- [Task objective] Take the data below and extract the lines from the one with "inference, and tooling**" to the one with "- **Faster kernels, exportable", inclusive, exactly as written.

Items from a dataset
┄┄┄┄┄┄

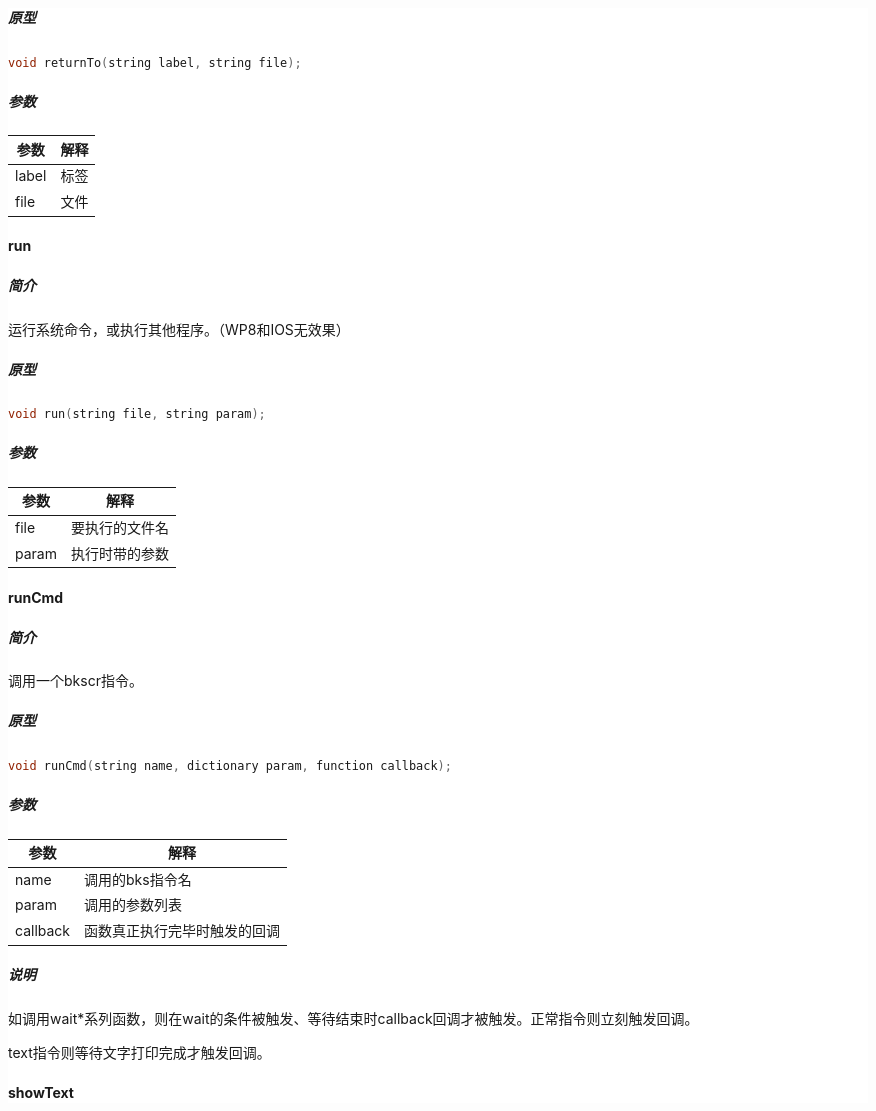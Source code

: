 ##### 原型
```cpp
void returnTo(string label, string file);
```

##### 参数

参数 | 解释
---- | -----
label | 标签
file | 文件

#### run

##### 简介

运行系统命令，或执行其他程序。（WP8和IOS无效果）

##### 原型
```cpp
void run(string file, string param);
```

##### 参数

参数 | 解释
---- | -----
file | 要执行的文件名
param | 执行时带的参数

#### runCmd

##### 简介

调用一个bkscr指令。

##### 原型
```cpp
void runCmd(string name, dictionary param, function callback);
```

##### 参数

参数 | 解释
---- | -----
name | 调用的bks指令名
param | 调用的参数列表
callback | 函数真正执行完毕时触发的回调

##### 说明

如调用wait*系列函数，则在wait的条件被触发、等待结束时callback回调才被触发。正常指令则立刻触发回调。

text指令则等待文字打印完成才触发回调。

#### showText
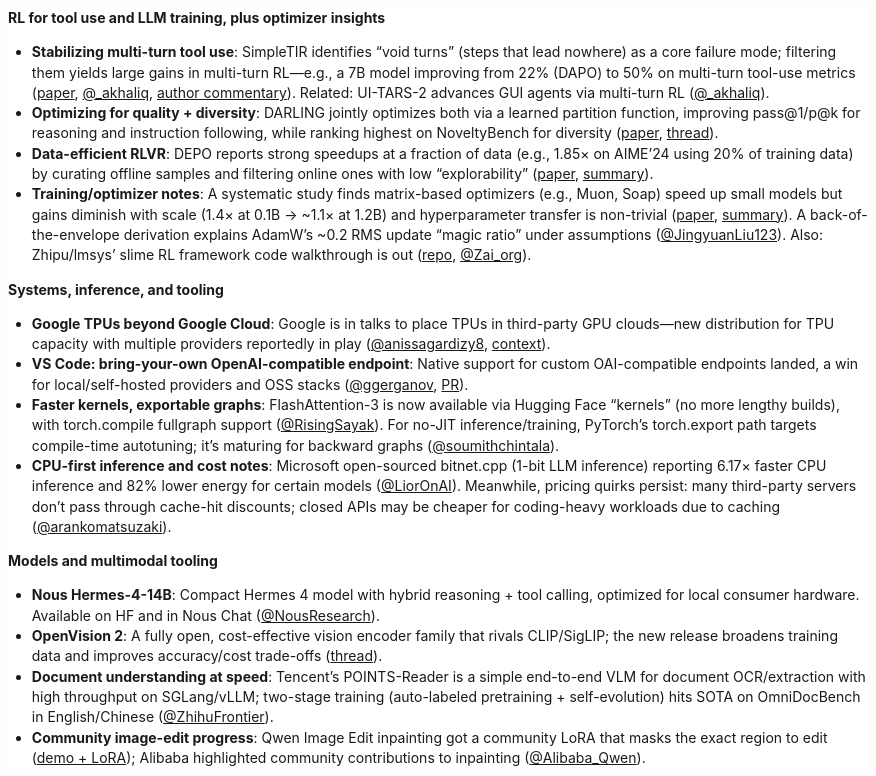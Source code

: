 **RL for tool use and LLM training, plus optimizer insights**

- **Stabilizing multi-turn tool use**: SimpleTIR identifies “void turns” (steps that lead nowhere) as a core failure mode; filtering them yields large gains in multi-turn RL—e.g., a 7B model improving from 22% (DAPO) to 50% on multi-turn tool-use metrics ([paper](https://huggingface.co/papers/2509.01739), [@_akhaliq](https://twitter.com/_akhaliq/status/1963228487524679988), [author commentary](https://twitter.com/sivil_taram/status/1963279400834924965)). Related: UI-TARS-2 advances GUI agents via multi-turn RL ([@_akhaliq](https://twitter.com/_akhaliq/status/1963229296236937443)).
- **Optimizing for quality + diversity**: DARLING jointly optimizes both via a learned partition function, improving pass@1/p@k for reasoning and instruction following, while ranking highest on NoveltyBench for diversity ([paper](https://arxiv.org/abs/2509.02534), [thread](https://twitter.com/jaseweston/status/1963230744173482018)).
- **Data-efficient RLVR**: DEPO reports strong speedups at a fraction of data (e.g., 1.85× on AIME’24 using 20% of training data) by curating offline samples and filtering online ones with low “explorability” ([paper](https://arxiv.org/abs/2509.01321), [summary](https://twitter.com/iScienceLuvr/status/1963169113007895020)).
- **Training/optimizer notes**: A systematic study finds matrix-based optimizers (e.g., Muon, Soap) speed up small models but gains diminish with scale (1.4× at 0.1B → ~1.1× at 1.2B) and hyperparameter transfer is non-trivial ([paper](https://arxiv.org/abs/2509.02046), [summary](https://twitter.com/iScienceLuvr/status/1963168542872014943)). A back-of-the-envelope derivation explains AdamW’s ~0.2 RMS update “magic ratio” under assumptions ([@JingyuanLiu123](https://twitter.com/JingyuanLiu123/status/1963084684784734543)). Also: Zhipu/lmsys’ slime RL framework code walkthrough is out ([repo](https://github.com/zhaochenyang20/Awesome-LLM-Alignment), [@Zai_org](https://twitter.com/Zai_org/status/1963099102347931975)).

**Systems, inference, and tooling**

- **Google TPUs beyond Google Cloud**: Google is in talks to place TPUs in third-party GPU clouds—new distribution for TPU capacity with multiple providers reportedly in play ([@anissagardizy8](https://twitter.com/anissagardizy8/status/1963228123144819167), [context](https://twitter.com/dylan522p/status/1963355683170246659)).
- **VS Code: bring-your-own OpenAI-compatible endpoint**: Native support for custom OAI-compatible endpoints landed, a win for local/self-hosted providers and OSS stacks ([@ggerganov](https://twitter.com/ggerganov/status/1963255949373677959), [PR](https://twitter.com/ggerganov/status/1963255951659508117)).
- **Faster kernels, exportable graphs**: FlashAttention-3 is now available via Hugging Face “kernels” (no more lengthy builds), with torch.compile fullgraph support ([@RisingSayak](https://twitter.com/RisingSayak/status/1963225732668182856)). For no-JIT inference/training, PyTorch’s torch.export path targets compile-time autotuning; it’s maturing for backward graphs ([@soumithchintala](https://twitter.com/soumithchintala/status/1963225534659178948)).
- **CPU-first inference and cost notes**: Microsoft open-sourced bitnet.cpp (1-bit LLM inference) reporting 6.17× faster CPU inference and 82% lower energy for certain models ([@LiorOnAI](https://twitter.com/LiorOnAI/status/1963316578612605327)). Meanwhile, pricing quirks persist: many third-party servers don’t pass through cache-hit discounts; closed APIs may be cheaper for coding-heavy workloads due to caching ([@arankomatsuzaki](https://twitter.com/arankomatsuzaki/status/1963294646957957263)).

**Models and multimodal tooling**

- **Nous Hermes-4-14B**: Compact Hermes 4 model with hybrid reasoning + tool calling, optimized for local consumer hardware. Available on HF and in Nous Chat ([@NousResearch](https://twitter.com/NousResearch/status/1963349882837897535)).
- **OpenVision 2**: A fully open, cost-effective vision encoder family that rivals CLIP/SigLIP; the new release broadens training data and improves accuracy/cost trade-offs ([thread](https://twitter.com/cihangxie/status/1963297223753494832)).
- **Document understanding at speed**: Tencent’s POINTS-Reader is a simple end-to-end VLM for document OCR/extraction with high throughput on SGLang/vLLM; two-stage training (auto-labeled pretraining + self-evolution) hits SOTA on OmniDocBench in English/Chinese ([@ZhihuFrontier](https://twitter.com/ZhihuFrontier/status/1963192346222432750)).
- **Community image-edit progress**: Qwen Image Edit inpainting got a community LoRA that masks the exact region to edit ([demo + LoRA](https://twitter.com/ostrisai/status/1963269597865599425)); Alibaba highlighted community contributions to inpainting ([@Alibaba_Qwen](https://twitter.com/Alibaba_Qwen/status/1963048659676979559)).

┄┄┄┄┄┄

- [Solution to the exercise]
**Systems, inference, and tooling**

- **Google TPUs beyond Google Cloud**: Google is in talks to place TPUs in third-party GPU clouds—new distribution for TPU capacity with multiple providers reportedly in play ([@anissagardizy8](https://twitter.com/anissagardizy8/status/1963228123144819167), [context](https://twitter.com/dylan522p/status/1963355683170246659)).
- **VS Code: bring-your-own OpenAI-compatible endpoint**: Native support for custom OAI-compatible endpoints landed, a win for local/self-hosted providers and OSS stacks ([@ggerganov](https://twitter.com/ggerganov/status/1963255949373677959), [PR](https://twitter.com/ggerganov/status/1963255951659508117)).
- **Faster kernels, exportable graphs**: FlashAttention-3 is now available via Hugging Face “kernels” (no more lengthy builds), with torch.compile fullgraph support ([@RisingSayak](https://twitter.com/RisingSayak/status/1963225732668182856)). For no-JIT inference/training, PyTorch’s torch.export path targets compile-time autotuning; it’s maturing for backward graphs ([@soumithchintala](https://twitter.com/soumithchintala/status/1963225534659178948)).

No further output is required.